Mit diesem Selbstverständnis haben Evangelische Frauen in Deutschland und Männerarbeit der Evangelischen Kirche in Deutschland das Thema Toleranz zum Schwerpunkt ihrer gemeinsamen Arbeit im Evangelischen Zentrum Frauen und Männer gemacht. Dabei richtet sich der Blick insbesondere auf Menschen, deren sexuelle Orientierung, geschlechtliche Identität oder Lebensentwurf sich außerhalb unserer gesellschaftlichen Norm der Zweigeschlechtlichkeit und der Heterosexualität entfalten.

Unsere Gesellschaft tut sich mit dem normabweichenden So-Sein dieser Menschen schwer. Verunsicherungen und Irritationen bestimmen oft den Umgang mit der geschlechtlichen „Uneindeutigkeit“. Warum ist uns aber die Eindeutigkeit des Geschlechtes so wichtig? Und warum sind wir so auf die Zweigeschlechtlichkeit fixiert? Vielleicht weil wir hoffen, dass die Kultur der Zweigeschlechtlichkeit als Muster in der Lage sei, der Sehnsucht vieler Menschen nach sexueller Identität und Orientierung gerecht zu werden. Dabei wird leicht übersehen, dass eine Festlegung auf zwei gegensätzliche Geschlechter, die sich in ihrer Andersartigkeit ausschließen, schnell zur Einbahnstraße für die individuelle Entwicklung von Menschen werden kann.

Vermutlich sind die tatsächlichen biologischen Unterschiede zwischen Frauen und Männern viel zu gering, um das menschliche Wesen in seiner jeweiligen Einzigartigkeit zutreffend zu beschreiben.

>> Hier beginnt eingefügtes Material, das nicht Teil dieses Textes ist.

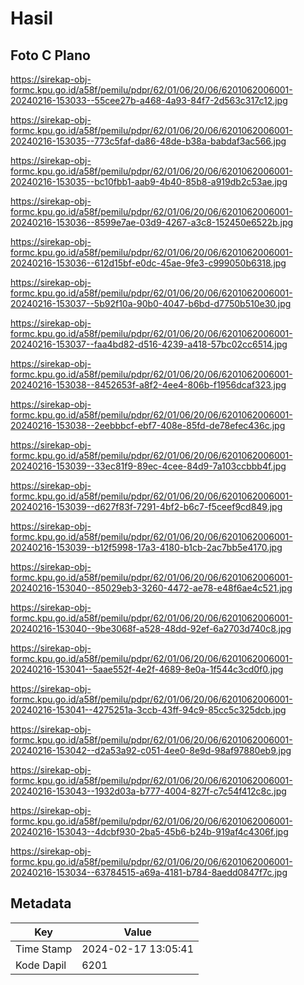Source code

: # Hasil

## Foto C Plano

https://sirekap-obj-formc.kpu.go.id/a58f/pemilu/pdpr/62/01/06/20/06/6201062006001-20240216-153033--55cee27b-a468-4a93-84f7-2d563c317c12.jpg

https://sirekap-obj-formc.kpu.go.id/a58f/pemilu/pdpr/62/01/06/20/06/6201062006001-20240216-153035--773c5faf-da86-48de-b38a-babdaf3ac566.jpg

https://sirekap-obj-formc.kpu.go.id/a58f/pemilu/pdpr/62/01/06/20/06/6201062006001-20240216-153035--bc10fbb1-aab9-4b40-85b8-a919db2c53ae.jpg

https://sirekap-obj-formc.kpu.go.id/a58f/pemilu/pdpr/62/01/06/20/06/6201062006001-20240216-153036--8599e7ae-03d9-4267-a3c8-152450e6522b.jpg

https://sirekap-obj-formc.kpu.go.id/a58f/pemilu/pdpr/62/01/06/20/06/6201062006001-20240216-153036--612d15bf-e0dc-45ae-9fe3-c999050b6318.jpg

https://sirekap-obj-formc.kpu.go.id/a58f/pemilu/pdpr/62/01/06/20/06/6201062006001-20240216-153037--5b92f10a-90b0-4047-b6bd-d7750b510e30.jpg

https://sirekap-obj-formc.kpu.go.id/a58f/pemilu/pdpr/62/01/06/20/06/6201062006001-20240216-153037--faa4bd82-d516-4239-a418-57bc02cc6514.jpg

https://sirekap-obj-formc.kpu.go.id/a58f/pemilu/pdpr/62/01/06/20/06/6201062006001-20240216-153038--8452653f-a8f2-4ee4-806b-f1956dcaf323.jpg

https://sirekap-obj-formc.kpu.go.id/a58f/pemilu/pdpr/62/01/06/20/06/6201062006001-20240216-153038--2eebbbcf-ebf7-408e-85fd-de78efec436c.jpg

https://sirekap-obj-formc.kpu.go.id/a58f/pemilu/pdpr/62/01/06/20/06/6201062006001-20240216-153039--33ec81f9-89ec-4cee-84d9-7a103ccbbb4f.jpg

https://sirekap-obj-formc.kpu.go.id/a58f/pemilu/pdpr/62/01/06/20/06/6201062006001-20240216-153039--d627f83f-7291-4bf2-b6c7-f5ceef9cd849.jpg

https://sirekap-obj-formc.kpu.go.id/a58f/pemilu/pdpr/62/01/06/20/06/6201062006001-20240216-153039--b12f5998-17a3-4180-b1cb-2ac7bb5e4170.jpg

https://sirekap-obj-formc.kpu.go.id/a58f/pemilu/pdpr/62/01/06/20/06/6201062006001-20240216-153040--85029eb3-3260-4472-ae78-e48f6ae4c521.jpg

https://sirekap-obj-formc.kpu.go.id/a58f/pemilu/pdpr/62/01/06/20/06/6201062006001-20240216-153040--9be3068f-a528-48dd-92ef-6a2703d740c8.jpg

https://sirekap-obj-formc.kpu.go.id/a58f/pemilu/pdpr/62/01/06/20/06/6201062006001-20240216-153041--5aae552f-4e2f-4689-8e0a-1f544c3cd0f0.jpg

https://sirekap-obj-formc.kpu.go.id/a58f/pemilu/pdpr/62/01/06/20/06/6201062006001-20240216-153041--4275251a-3ccb-43ff-94c9-85cc5c325dcb.jpg

https://sirekap-obj-formc.kpu.go.id/a58f/pemilu/pdpr/62/01/06/20/06/6201062006001-20240216-153042--d2a53a92-c051-4ee0-8e9d-98af97880eb9.jpg

https://sirekap-obj-formc.kpu.go.id/a58f/pemilu/pdpr/62/01/06/20/06/6201062006001-20240216-153043--1932d03a-b777-4004-827f-c7c54f412c8c.jpg

https://sirekap-obj-formc.kpu.go.id/a58f/pemilu/pdpr/62/01/06/20/06/6201062006001-20240216-153043--4dcbf930-2ba5-45b6-b24b-919af4c4306f.jpg

https://sirekap-obj-formc.kpu.go.id/a58f/pemilu/pdpr/62/01/06/20/06/6201062006001-20240216-153034--63784515-a69a-4181-b784-8aedd0847f7c.jpg


## Metadata

| Key        | Value               |
| ---------- | ------------------- |
| Time Stamp | 2024-02-17 13:05:41 |
| Kode Dapil | 6201                |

Und natürlich geht unter dem Geschlechterdualismus als Norm das Schicksal solcher Menschen unter, die sich als trans- oder intersexuell erleben. Daher dürfen Diskussionen über Sexualität, Geschlecht und Lebensentwürfe im Wandel eines nicht verkennen: Wenn Gesellschaften aus der übergroßen Mehrheit ihrer Erfahrungen geschlechtliche Orientierungsmuster entwickeln, laufen sie Gefahr, zugleich Herrschaftsstrukturen, Diskriminierung und Rollenzwang zu produzieren.

Dieser Gefahr gilt es im Namen der Toleranz, des gegenseitigen Respektes und der Freiheit jedes/jeder einzelnen entgegenzutreten: Die biblische Tradition beschreibt den Horizont einer neuen Gemeinschaft, in der Differenzen überbrückt, Über- und Unterordnungen aufgelöst und ein neues Miteinander möglich wird, das weit über Kategorien wie die der Geschlechter hinausgeht. Diese Zukunftsperspektive überwindet Ungerechtigkeit und Unterdrückung und verheißt jedem Menschen in seiner Individualität als Ebenbild Gottes eine neue Dimension von Freiheit und Hoffnung.

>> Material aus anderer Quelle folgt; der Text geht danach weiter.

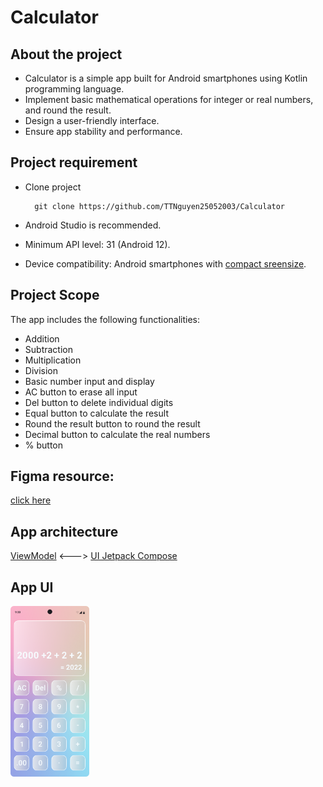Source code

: # Calculator
## About the project
* Calculator is a simple app built for Android smartphones using Kotlin programming language.
* Implement basic mathematical operations for integer or real numbers, and round the result.
* Design a user-friendly interface.
* Ensure app stability and performance.

## Project requirement
* Clone project
  
        git clone https://github.com/TTNguyen25052003/Calculator
* Android Studio is recommended.
* Minimum API level: 31 (Android 12).
* Device compatibility: Android smartphones with [compact sreensize](https://developer.android.com/guide/topics/large-screens/support-different-screen-sizes).

## Project Scope
The app includes the following functionalities:
* Addition
* Subtraction
* Multiplication
* Division
* Basic number input and display
* AC button to erase all input
* Del button to delete individual digits
* Equal button to calculate the result
* Round the result button to round the result
* Decimal button to calculate the real numbers
* % button

## Figma resource: 
[click here](https://www.figma.com/file/jWRy1J4ND5o25o0G9TjfNd/Calculator-app?type=design&node-id=0%3A1&mode=design&t=a74ZqLly6HD2X2rw-1)

## App architecture
[ViewModel](https://developer.android.com/topic/libraries/architecture/viewmodel) <---> [UI Jetpack Compose](https://developer.android.com/jetpack/compose)

## App UI
<p align="left">
  <img src="https://github.com/TTNguyen25052003/Calculator/blob/master/App%20screen.png" alt="Calculator screen app" width="25%" height="25%">
</p>
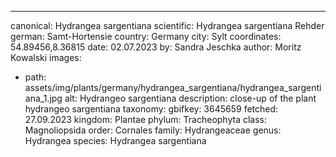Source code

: ---
canonical: Hydrangea sargentiana
scientific: Hydrangea sargentiana Rehder
german: Samt-Hortensie
country: Germany
city: Sylt
coordinates: 54.89456,8.36815
date: 02.07.2023
by: Sandra Jeschka
author: Moritz Kowalski
images:
- path: assets/img/plants/germany/hydrangea_sargentiana/hydrangea_sargentiana_1.jpg
  alt: Hydrangeo sargentiana
  description: close-up of the plant hydrangeo sargentiana
taxonomy:
  gbifkey: 3645659
  fetched: 27.09.2023
  kingdom: Plantae
  phylum: Tracheophyta
  class: Magnoliopsida
  order: Cornales
  family: Hydrangeaceae
  genus: Hydrangea
  species: Hydrangea sargentiana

Bereits im Jahr 2013 hat das Evangelische Zentrum mit dieser Perspektive die Tagung „Liebesleben6“ durchgeführt, die auf außerordentlich großes Publikumsinteresse gestoßen ist. Die Website www.liebeslebenhochsechs.de gibt mit einführenden Texten einen Einblick in den weiten Kreis der Themen und die Vielfalt an Referent*innen.